En el seminario de Princeton, la filosofía escocesa no fue tanto una guía sobre las convicciones acerca de los poderes naturales del “sentido moral” como lo fue entre los calvinistas de Nueva Inglaterra. Más bien proporcionó una confianza en la ciencia empírica y sencillos procedimientos inductivos por medio de los cuales se podía trazar un curso teológico. Las primeras páginas de la Systematic Theologyde Charles Hodge proporcionan la ilustración más clara de estos compromisos de procedimiento. Pero aun cuando los de Princeton adoptaron las normas científicas de la filosofía escocesa, siempre retuvieron un lugar importante para las influencias distintivamente espirituales. Los teólogos principales de Princeton eran predicadores poderosos. Aunque desconfiaban del movimiento de renovación no restringido, trabajaron a favor de la renovación en la iglesia. Charles Hodge, especialmente, en sus comentarios y en algunas de sus polémicas, podía escribir de manera tan conmovedora como cualquiera de sus contemporáneos acerca de la obra interior del Espíritu Santo.

Los teólogos de Princeton incorporaron sus creencias en instituciones poderosas. El mismo seminario preparó a más ministros que ninguna otra institución semejante durante el siglo XIX. La Princeton Reviewy las revistas que le sucedieron fueron órganos poderosos, no sólo entre los presbiterianos del norte, sino en otras denominaciones. Y la escuela constituyó una fuerza que había que tomar en cuenta dentro de la denominación, tanto cuando sus posiciones dominaron segmentos significativos de la iglesia como cuando sus conceptos representaron una posición minoritaria.

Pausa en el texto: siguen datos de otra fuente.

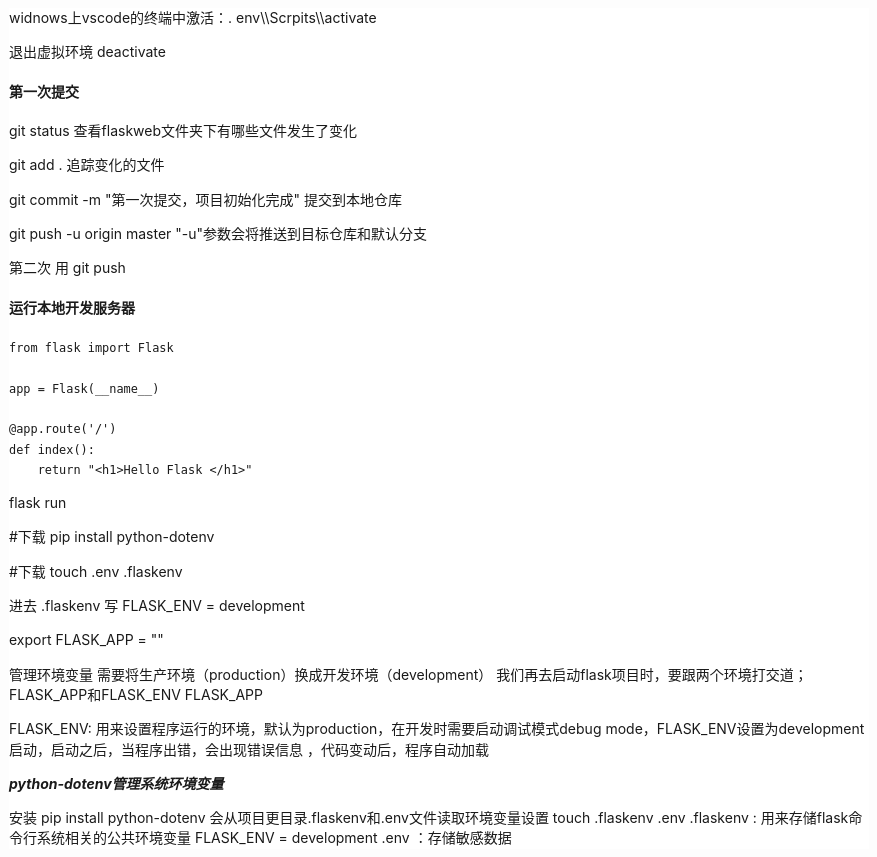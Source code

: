 widnows上vscode的终端中激活：. env\\\Scrpits\\\activate

退出虚拟环境 deactivate



#### 第一次提交

git status   查看flaskweb文件夹下有哪些文件发生了变化

git add . 追踪变化的文件

git commit -m "第一次提交，项目初始化完成"   提交到本地仓库

git push -u origin master        "-u"参数会将推送到目标仓库和默认分支

第二次 用 git push



#### 运行本地开发服务器

```
from flask import Flask

app = Flask(__name__)

@app.route('/')
def index():
    return "<h1>Hello Flask </h1>"
```

flask run

#下载     pip install python-dotenv

#下载     touch .env .flaskenv

进去 .flaskenv  写   FLASK_ENV = development







export FLASK_APP = ""

管理环境变量
需要将生产环境（production）换成开发环境（development）
我们再去启动flask项目时，要跟两个环境打交道；FLASK_APP和FLASK_ENV
FLASK_APP

FLASK_ENV: 用来设置程序运行的环境，默认为production，在开发时需要启动调试模式debug mode，FLASK_ENV设置为development启动，启动之后，当程序出错，会出现错误信息 ，代码变动后，程序自动加载



*****python-dotenv管理系统环境变量*****

安装 pip install python-dotenv
会从项目更目录.flaskenv和.env文件读取环境变量设置
touch .flaskenv  .env
.flaskenv  : 用来存储flask命令行系统相关的公共环境变量  FLASK_ENV = development
.env  ：存储敏感数据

Los críticos de los teólogos de Princeton los acusan de racionalismo escolástico y de un biblicismo mecánico. Aunque estas afirmaciones no son del todo infundadas, la realidad más grande es que los teólogos del Princeton antiguo fueron representantes fieles del calvinismo histórico, quienes adaptaron su posición confesional con energía frente a las necesidades y las oportunidades de la experiencia norteamericana.

Bibliografía sobre la Escuela de Princeton. 

Charles Hodge, “Retrospect of the History of the Princeton Review”, Biblical Repertory and Princeton Review. Index Volume, no. 1 (1870), pp. 1–39; A. W. Hoffecker,Piety and the Princeton Theologians: Archibald Alexander, Charles Hodge, and Benjamin Warfield(Phillipsburg, NJ, 1981); T. M. Lindsay, “The Doctrine of Scripture: The Reformers and the Princeton School”, The Expositor, Quinta Serie, tomo 1, ed. W. Robertson Nicoll (Londres, 1895), pp. 278–93; M. A. Noll (ed.), The Princeton Theology 1812–1921: Scripture, Science, and Theological Method from Archibald Alexander to Benjamin Warfield(Grand Rapids, MI, 1983); J. C. Vander Stelt, Philosophy and Scripture: A Study in Old Princeton and Westminster Theology(Marlton, NJ, 1978); J. D. Woodbridge y R. Balmer, “The Princetonians and biblical Authority”, en Scripture and Truth, eds. Woodbridge y D. A. Carson (Gran Rapids, MI, 1983).